POSMETRO.CO Nasional Daerah

KKI Banten Tetap Eksis di Tengah Pandemi Covid 19

TANGERANG, POSMETRO.CO: Pengurus Provinsi KKI Banten menggelar Ujian Kyu atau kenaikan sabuk warna, Ahad (04/04/2021) di Pamulang Kota, Tangerang Selatan.
Kegiatan ini diikuti oleh 150 peserta dari anak-anak usia dini hingga senior yang berasal dari 4 Pengcab KKI Banten ambil bagian. (Kota Tangsel, Kab. Tangerang, Kab. Lebak dan Kota Serang).

Pelaksanaan ujian ini merupakan salah satu agenda organisasi KKI Provinsi Banten yang terus bergulir per triwulan. “Para pelatih ranting atau dojo terus berupaya agar binaannya tetap berlatih dan bisa mengikuti rangkaian agenda seperti Ujian Kyu ini,” ungkap H. Sukri Manja Palanrai Ketua Umum KKI Kota Tangerang Selatan.

“Karena wabah covid-19 yang belum juga berujung, maka latihan Karate dalam rangka membina generasi penerus yang bermental dan berkarakter harus berjalan sebagaimana mestinya, walaupun tetap mengedepankan kewaspadaan atas virus yang melanda dunia secara global tak terkecuali negara kita tercinta Indonesia. Anak karate tidak boleh takut sama corona virus, latihan terus otomatis imun kita menjadi kuat, dan berpikiran positif,” imbuh H. Sukri murid dari Sensei Lahamang Makassar.

Lebih lanjut Sukri Manja mengatakan, Latihan karate juga mampu menumbuhkan rasa saling menghormati dan membangkitkan rasa percaya diri, karena seorang karateka dituntut untuk belajar dan mampu mengatasi tantangan-tantangan apa pun bentuknya dan ini didapatkan ilmunya saat sesi latihan rutin.

Ketua Dojo KKI-Villa Mutiara Serpong, Supriyanto atau yang biasa disapa pak RT mengatakan. “Paling tidak dengan latihan karate waktu untuk main Gadget anak pasti berkurang.

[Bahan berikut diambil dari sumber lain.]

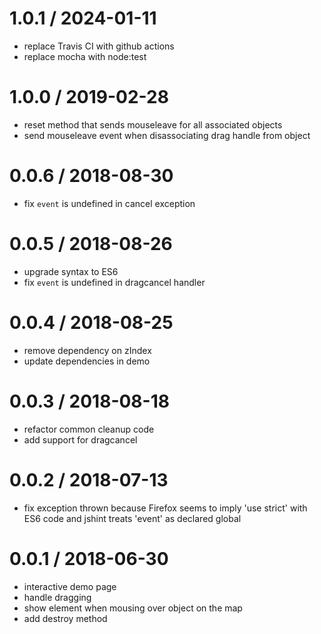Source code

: 
1.0.1 / 2024-01-11
==================

 * replace Travis CI with github actions
 * replace mocha with node:test

1.0.0 / 2019-02-28
==================

 * reset method that sends mouseleave for all associated objects
 * send mouseleave event when disassociating drag handle from object

0.0.6 / 2018-08-30
==================

 * fix `event` is undefined in cancel exception

0.0.5 / 2018-08-26
==================

 * upgrade syntax to ES6
 * fix `event` is undefined in dragcancel handler

0.0.4 / 2018-08-25
==================

 * remove dependency on zIndex
 * update dependencies in demo

0.0.3 / 2018-08-18
==================

 * refactor common cleanup code
 * add support for dragcancel

0.0.2 / 2018-07-13
==================

 * fix exception thrown because Firefox seems to imply 'use strict' with ES6 code and jshint treats 'event' as declared global

0.0.1 / 2018-06-30
==================

 * interactive demo page
 * handle dragging
 * show element when mousing over object on the map
 * add destroy method

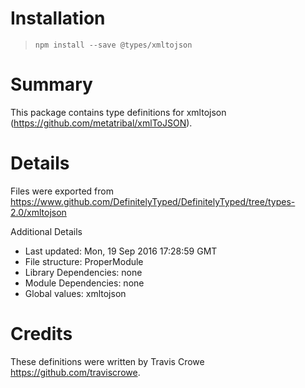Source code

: # Installation
> `npm install --save @types/xmltojson`

# Summary
This package contains type definitions for xmltojson (https://github.com/metatribal/xmlToJSON).

# Details
Files were exported from https://www.github.com/DefinitelyTyped/DefinitelyTyped/tree/types-2.0/xmltojson

Additional Details
 * Last updated: Mon, 19 Sep 2016 17:28:59 GMT
 * File structure: ProperModule
 * Library Dependencies: none
 * Module Dependencies: none
 * Global values: xmltojson

# Credits
These definitions were written by Travis Crowe <https://github.com/traviscrowe>.
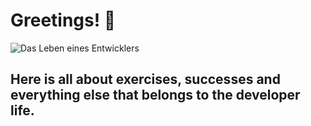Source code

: # Greetings! :wave:
![Das Leben eines Entwicklers](https://github.com/JanaS87/JanaS87-/blob/main/main-qimg-0592150d9923e5b59827bf094f0c1c08-lq.jpeg)

## Here is all about exercises, successes and everything else that belongs to the developer life.
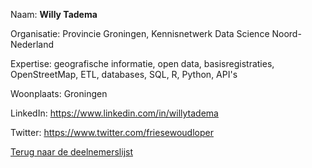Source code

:Naam: **Willy Tadema**   

Organisatie: Provincie Groningen, Kennisnetwerk Data Science Noord-Nederland

Expertise: geografische informatie, open data, basisregistraties, OpenStreetMap, ETL, databases, SQL, R, Python, API's

Woonplaats: Groningen

LinkedIn: https://www.linkedin.com/in/willytadema

Twitter: https://www.twitter.com/friesewoudloper
    
[Terug naar de deelnemerslijst](../README.md)
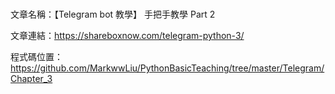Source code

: #
文章名稱：【Telegram bot 教學】 手把手教學 Part 2

文章連結：https://shareboxnow.com/telegram-python-3/

程式碼位置：https://github.com/MarkwwLiu/PythonBasicTeaching/tree/master/Telegram/Chapter_3
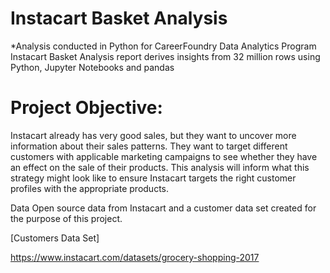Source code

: # Instacart Basket Analysis
*Analysis conducted in Python for CareerFoundry Data Analytics Program
Instacart Basket Analysis report derives insights from 32 million rows using Python, Jupyter Notebooks and pandas

# Project Objective: 
Instacart already has very good sales, but they want to uncover more
information about their sales patterns. They want to target different
customers with applicable marketing campaigns to see whether they have an effect on the sale
of their products. This analysis will inform what this strategy might look like to ensure Instacart
targets the right customer profiles with the appropriate products.

Data
Open source data from Instacart and a customer data set created for the purpose of this project.

[Customers Data Set]

https://www.instacart.com/datasets/grocery-shopping-2017  
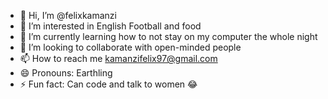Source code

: - 👋 Hi, I’m @felixkamanzi
- 👀 I’m interested in English Football and food
- 🌱 I’m currently learning how to not stay on my computer the whole night
- 💞️ I’m looking to collaborate with open-minded people
- 📫 How to reach me kamanzifelix97@gmail.com
- 😄 Pronouns: Earthling
- ⚡ Fun fact: Can code and talk to women 😂

<!---
felixkamanzi/felixkamanzi is a ✨ special ✨ repository because its `README.md` (this file) appears on your GitHub profile.
You can click the Preview link to take a look at your changes.
--->

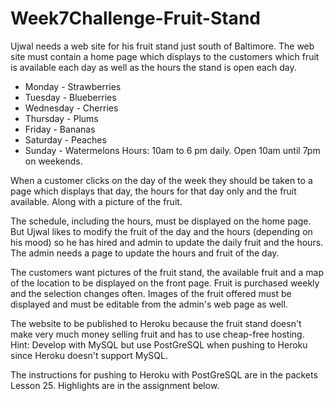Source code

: # Week7Challenge-Fruit-Stand

Ujwal needs a web site for his fruit stand just south of Baltimore. The web site must contain a home page which displays to the customers which fruit is available each day as well as the hours the stand is open each day.

- Monday - Strawberries
- Tuesday - Blueberries
- Wednesday - Cherries
- Thursday - Plums
- Friday - Bananas
- Saturday - Peaches
- Sunday - Watermelons
Hours: 10am to 6 pm daily. Open 10am until 7pm on weekends.

When a customer clicks on the day of the week they should be taken to a page which displays that day, the hours for that day only and the fruit available. Along with a picture of the fruit.

The schedule, including the hours, must be displayed on the home page. But Ujwal likes to modify the fruit of the day and the hours (depending on his mood) so he has hired and admin to update the daily fruit and the hours. The admin needs a page to update the hours and fruit of the day.

The customers want pictures of the fruit stand, the available fruit and a map of the location to be displayed on the front page. Fruit is purchased weekly and the selection changes often. Images of the fruit offered must be displayed and must be editable from the admin's web page as well.

The website to be published to Heroku because the fruit stand doesn't make very much money selling fruit and has to use cheap-free hosting. Hint: Develop with MySQL but use PostGreSQL when pushing to Heroku since Heroku doesn't support MySQL.

The instructions for pushing to Heroku with PostGreSQL are in the packets Lesson 25. Highlights are in the assignment below.
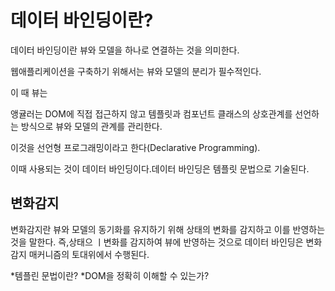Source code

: # 데이터 바인딩이란?
데이터 바인딩이란 뷰와 모델을 하나로 연결하는 것을 의미한다.

웹애플리케이션을 구축하기 위해서는 뷰와 모델의 분리가 필수적인다.

이 때 뷰는 

앵귤러는 DOM에 직접 접근하지 않고 템플릿과 컴포넌트 클래스의 상호관계를 선언하는 방식으로 뷰와 모델의 관계를 관리한다.

이것을 선언형 프로그래밍이라고 한다(Declarative Programming).

이때 사용되는 것이 데이터 바인딩이다.데이터 바인딩은 템플릿 문법으로 기술된다.



## 변화감지

변화감지란 뷰와 모델의 동기화를 유지하기 위해 상태의 변화를 감지하고 이를 반영하는 것을 말한다. 즉,상태으 ㅣ변화를 감지하여 뷰에 반영하는 것으로 데이터 바인딩은 변화감지 매커니즘의 토대위에서 수행된다.



*템플린 문법이란?
*DOM을 정확히 이해할 수 있는가?
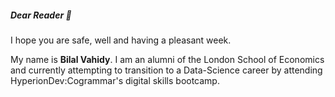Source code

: ##### Dear Reader 👋

 I hope you are safe, well and having a pleasant week.

My name is **Bilal Vahidy**. I am an alumni of the London School of Economics and currently attempting to transition to a Data-Science career by attending HyperionDev:Cogrammar's digital skills bootcamp. 


<!--
**Bilal-Vahidy/Bilal-Vahidy** is a ✨ _special_ ✨ repository because its `README.md` (this file) appears on your GitHub profile.

Here are some ideas to get you started:

- 🔭 I’m currently working on ...
- 🌱 I’m currently learning ...
- 👯 I’m looking to collaborate on ...
- 🤔 I’m looking for help with ...
- 💬 Ask me about ...
- 📫 How to reach me: ...
- 😄 Pronouns: ...
- ⚡ Fun fact: ...
-->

Ketika sudah mulai kenal pertandingan, mereka pasti akan merasa tertantang dan semangat, “ ujarnya usai menerima Sabuk Coklat dari Dewan Guru KKI Banten.

“Apalagi kalau ada latihan gabungan atau ujian seperti ini, anak-anak pasti senang karena jadi nambah teman, lebih ramai, dan seru. Lagi pula, banyak orangtua yang senang kok kalau anaknya bermain di luar rumah, keluar keringat, jadi nggak cuma ngendon di rumah lihat monitor hp, tablet, atau tv,“ jelas pak RT.05 VMS.

“Nah, di situlah kita sebagai orangtua berperan menyampaikan nilai-nilai positif dibalik latihan karate, seperti kalau kepukul itu sakit. Jadi jangan asal pukul. Jangan kasar, jangan sakiti orang atau anak lain, harus saling sayang, tolong menolong dan setia kawan, “ imbuhnya.

Bagi beberapa karateka asuhan Dojo Pusat KKI Kota Tangsel, latihan karate bukan hanya sebatas mampu membela diri dari ancaman kekerasan atau bentuk lainnya seperti bullying, tapi juga mampu menghasilkan prestasi yang membanggakan diri sendiri, orangtua, perguruan dan guru di sekolah.

Selain Pak RT menerima sabuk kebanggaan seorang karateka, ibu Ria yang juga salah satu pendiri Dojo VMS merasa kegiatan olahraga beladiri karate di lingkungannya sangat bermanfaat bagi warganya. “Selama latihan di lingkungan kami di RW 11 Villa Mutiara Serpong – Kota Tangsel, anak-anak cenderung lebih disiplin dan mudah bergaul dengan rasa percaya diri yang tinggi,” ujar ibu RW kepada awak media. Beliau juga menerima sabuk dari Dewan Guru KKI Banten.

Terima kasih kepada jajaran Dewan Guru KKI Banten yang memberi perhatian khusus atas materi teknik beladiri sebelum mengikuti Ujian Kyu kali ini, sehingga perwakilan Dojo VMS berhasil meraih predikat Lulus Terbaik atas nama Salsa dan Kaisa”, ungkap ibu Ria bangga.

Sementara Wakil Ketua Dewan Guru KKI Banten Samsul Hidayat mengungkapkan bahwa bagi siswa yang menjadi peserta lulus terbaik jangan terlalu cepat puas, namun tetaplah rendah diri dan terus berlatih.

“Ujung dari kerja keras selama berlatih adalah prestasi meraih juara di pentas kejuaraan karate,” ungkap sensei Samsul sapaan akrab dalam dunia karate.